Top of Supplied material

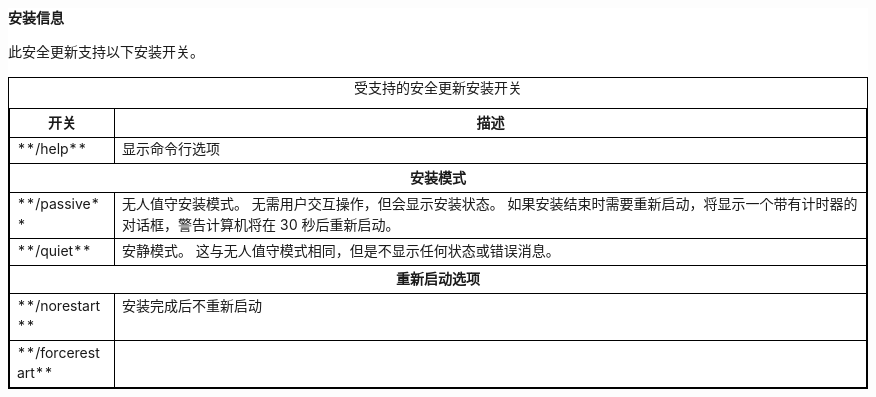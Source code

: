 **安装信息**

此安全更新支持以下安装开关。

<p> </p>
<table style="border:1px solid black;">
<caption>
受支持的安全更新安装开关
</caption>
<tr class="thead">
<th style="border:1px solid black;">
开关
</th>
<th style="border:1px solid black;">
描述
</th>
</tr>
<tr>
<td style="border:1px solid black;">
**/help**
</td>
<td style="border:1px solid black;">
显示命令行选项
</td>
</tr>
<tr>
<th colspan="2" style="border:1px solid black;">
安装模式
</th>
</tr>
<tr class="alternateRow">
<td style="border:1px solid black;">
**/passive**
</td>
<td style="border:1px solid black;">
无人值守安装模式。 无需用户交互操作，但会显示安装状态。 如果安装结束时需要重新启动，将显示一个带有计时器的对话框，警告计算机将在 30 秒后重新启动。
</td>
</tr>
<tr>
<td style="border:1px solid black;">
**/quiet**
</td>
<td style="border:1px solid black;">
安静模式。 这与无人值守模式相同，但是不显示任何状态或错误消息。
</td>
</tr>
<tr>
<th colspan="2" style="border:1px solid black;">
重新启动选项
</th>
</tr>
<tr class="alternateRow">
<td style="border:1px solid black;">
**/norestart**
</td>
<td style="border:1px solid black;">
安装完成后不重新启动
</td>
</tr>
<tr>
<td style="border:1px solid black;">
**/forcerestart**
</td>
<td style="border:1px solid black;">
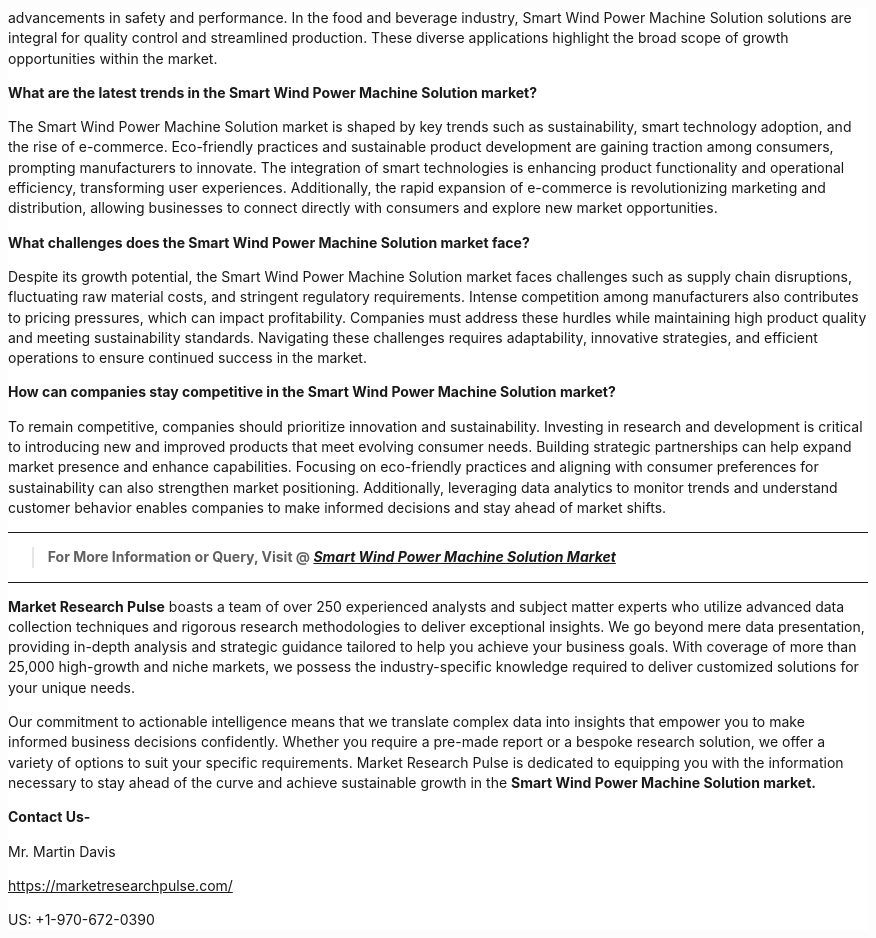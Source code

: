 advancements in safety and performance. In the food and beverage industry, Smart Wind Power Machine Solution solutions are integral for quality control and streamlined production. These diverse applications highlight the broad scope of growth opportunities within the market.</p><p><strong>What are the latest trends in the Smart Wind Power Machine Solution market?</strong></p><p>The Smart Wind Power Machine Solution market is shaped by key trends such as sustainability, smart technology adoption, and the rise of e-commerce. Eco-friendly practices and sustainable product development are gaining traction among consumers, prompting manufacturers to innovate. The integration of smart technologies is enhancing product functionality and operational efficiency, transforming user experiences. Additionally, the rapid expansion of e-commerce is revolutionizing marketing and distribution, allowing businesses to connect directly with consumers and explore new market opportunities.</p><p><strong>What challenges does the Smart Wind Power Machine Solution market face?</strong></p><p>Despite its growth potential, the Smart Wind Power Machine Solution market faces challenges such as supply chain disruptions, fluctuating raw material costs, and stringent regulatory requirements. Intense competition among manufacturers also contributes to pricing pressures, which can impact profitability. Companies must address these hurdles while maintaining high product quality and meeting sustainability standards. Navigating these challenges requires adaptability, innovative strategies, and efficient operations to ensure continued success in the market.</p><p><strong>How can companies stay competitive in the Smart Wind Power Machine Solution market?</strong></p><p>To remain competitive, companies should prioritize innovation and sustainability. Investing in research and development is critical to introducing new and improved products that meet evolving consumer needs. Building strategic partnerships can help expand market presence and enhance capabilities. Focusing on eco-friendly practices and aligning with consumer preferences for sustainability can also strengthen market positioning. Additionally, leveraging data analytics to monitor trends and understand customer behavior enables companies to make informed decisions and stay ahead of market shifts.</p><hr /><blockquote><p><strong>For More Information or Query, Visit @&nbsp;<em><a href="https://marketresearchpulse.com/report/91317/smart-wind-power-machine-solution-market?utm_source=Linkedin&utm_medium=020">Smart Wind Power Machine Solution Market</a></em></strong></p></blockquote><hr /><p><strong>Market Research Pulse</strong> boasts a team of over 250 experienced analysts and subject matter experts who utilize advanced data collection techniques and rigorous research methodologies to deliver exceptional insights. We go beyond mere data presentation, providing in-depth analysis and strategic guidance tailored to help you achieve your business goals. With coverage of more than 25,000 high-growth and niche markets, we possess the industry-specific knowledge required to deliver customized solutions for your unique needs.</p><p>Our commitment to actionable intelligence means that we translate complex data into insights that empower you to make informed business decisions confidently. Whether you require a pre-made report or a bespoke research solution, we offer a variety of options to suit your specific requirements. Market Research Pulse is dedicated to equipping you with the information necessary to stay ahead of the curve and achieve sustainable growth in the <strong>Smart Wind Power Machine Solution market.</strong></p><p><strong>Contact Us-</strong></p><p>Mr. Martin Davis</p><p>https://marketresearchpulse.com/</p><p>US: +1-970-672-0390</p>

Bottom of Supplied material

* Directions for this task:
With the pictures omitted, give every line above again exactly.

* Answer for the task:
Source code

: **安装信息**

此安全更新支持以下安装开关。

<p> </p>
<table style="border:1px solid black;">
<caption>
受支持的安全更新安装开关
</caption>
<tr class="thead">
<th style="border:1px solid black;">
开关
</th>
<th style="border:1px solid black;">
描述
</th>
</tr>
<tr>
<td style="border:1px solid black;">
**/help**
</td>
<td style="border:1px solid black;">
显示命令行选项
</td>
</tr>
<tr>
<th colspan="2" style="border:1px solid black;">
安装模式
</th>
</tr>
<tr class="alternateRow">
<td style="border:1px solid black;">
**/passive**
</td>
<td style="border:1px solid black;">
无人值守安装模式。 无需用户交互操作，但会显示安装状态。 如果安装结束时需要重新启动，将显示一个带有计时器的对话框，警告计算机将在 30 秒后重新启动。
</td>
</tr>
<tr>
<td style="border:1px solid black;">
**/quiet**
</td>
<td style="border:1px solid black;">
安静模式。 这与无人值守模式相同，但是不显示任何状态或错误消息。
</td>
</tr>
<tr>
<th colspan="2" style="border:1px solid black;">
重新启动选项
</th>
</tr>
<tr class="alternateRow">
<td style="border:1px solid black;">
**/norestart**
</td>
<td style="border:1px solid black;">
安装完成后不重新启动
</td>
</tr>
<tr>
<td style="border:1px solid black;">
**/forcerestart**
</td>
<td style="border:1px solid black;">
Source code

: advancements in safety and performance. In the food and beverage industry, Smart Wind Power Machine Solution solutions are integral for quality control and streamlined production. These diverse applications highlight the broad scope of growth opportunities within the market.</p><p><strong>What are the latest trends in the Smart Wind Power Machine Solution market?</strong></p><p>The Smart Wind Power Machine Solution market is shaped by key trends such as sustainability, smart technology adoption, and the rise of e-commerce. Eco-friendly practices and sustainable product development are gaining traction among consumers, prompting manufacturers to innovate. The integration of smart technologies is enhancing product functionality and operational efficiency, transforming user experiences. Additionally, the rapid expansion of e-commerce is revolutionizing marketing and distribution, allowing businesses to connect directly with consumers and explore new market opportunities.</p><p><strong>What challenges does the Smart Wind Power Machine Solution market face?</strong></p><p>Despite its growth potential, the Smart Wind Power Machine Solution market faces challenges such as supply chain disruptions, fluctuating raw material costs, and stringent regulatory requirements. Intense competition among manufacturers also contributes to pricing pressures, which can impact profitability. Companies must address these hurdles while maintaining high product quality and meeting sustainability standards. Navigating these challenges requires adaptability, innovative strategies, and efficient operations to ensure continued success in the market.</p><p><strong>How can companies stay competitive in the Smart Wind Power Machine Solution market?</strong></p><p>To remain competitive, companies should prioritize innovation and sustainability. Investing in research and development is critical to introducing new and improved products that meet evolving consumer needs. Building strategic partnerships can help expand market presence and enhance capabilities. Focusing on eco-friendly practices and aligning with consumer preferences for sustainability can also strengthen market positioning. Additionally, leveraging data analytics to monitor trends and understand customer behavior enables companies to make informed decisions and stay ahead of market shifts.</p><hr /><blockquote><p><strong>For More Information or Query, Visit @&nbsp;<em><a href="https://marketresearchpulse.com/report/91317/smart-wind-power-machine-solution-market?utm_source=Linkedin&utm_medium=020">Smart Wind Power Machine Solution Market</a></em></strong></p></blockquote><hr /><p><strong>Market Research Pulse</strong> boasts a team of over 250 experienced analysts and subject matter experts who utilize advanced data collection techniques and rigorous research methodologies to deliver exceptional insights. We go beyond mere data presentation, providing in-depth analysis and strategic guidance tailored to help you achieve your business goals. With coverage of more than 25,000 high-growth and niche markets, we possess the industry-specific knowledge required to deliver customized solutions for your unique needs.</p><p>Our commitment to actionable intelligence means that we translate complex data into insights that empower you to make informed business decisions confidently. Whether you require a pre-made report or a bespoke research solution, we offer a variety of options to suit your specific requirements. Market Research Pulse is dedicated to equipping you with the information necessary to stay ahead of the curve and achieve sustainable growth in the <strong>Smart Wind Power Machine Solution market.</strong></p><p><strong>Contact Us-</strong></p><p>Mr. Martin Davis</p><p>https://marketresearchpulse.com/</p><p>US: +1-970-672-0390</p>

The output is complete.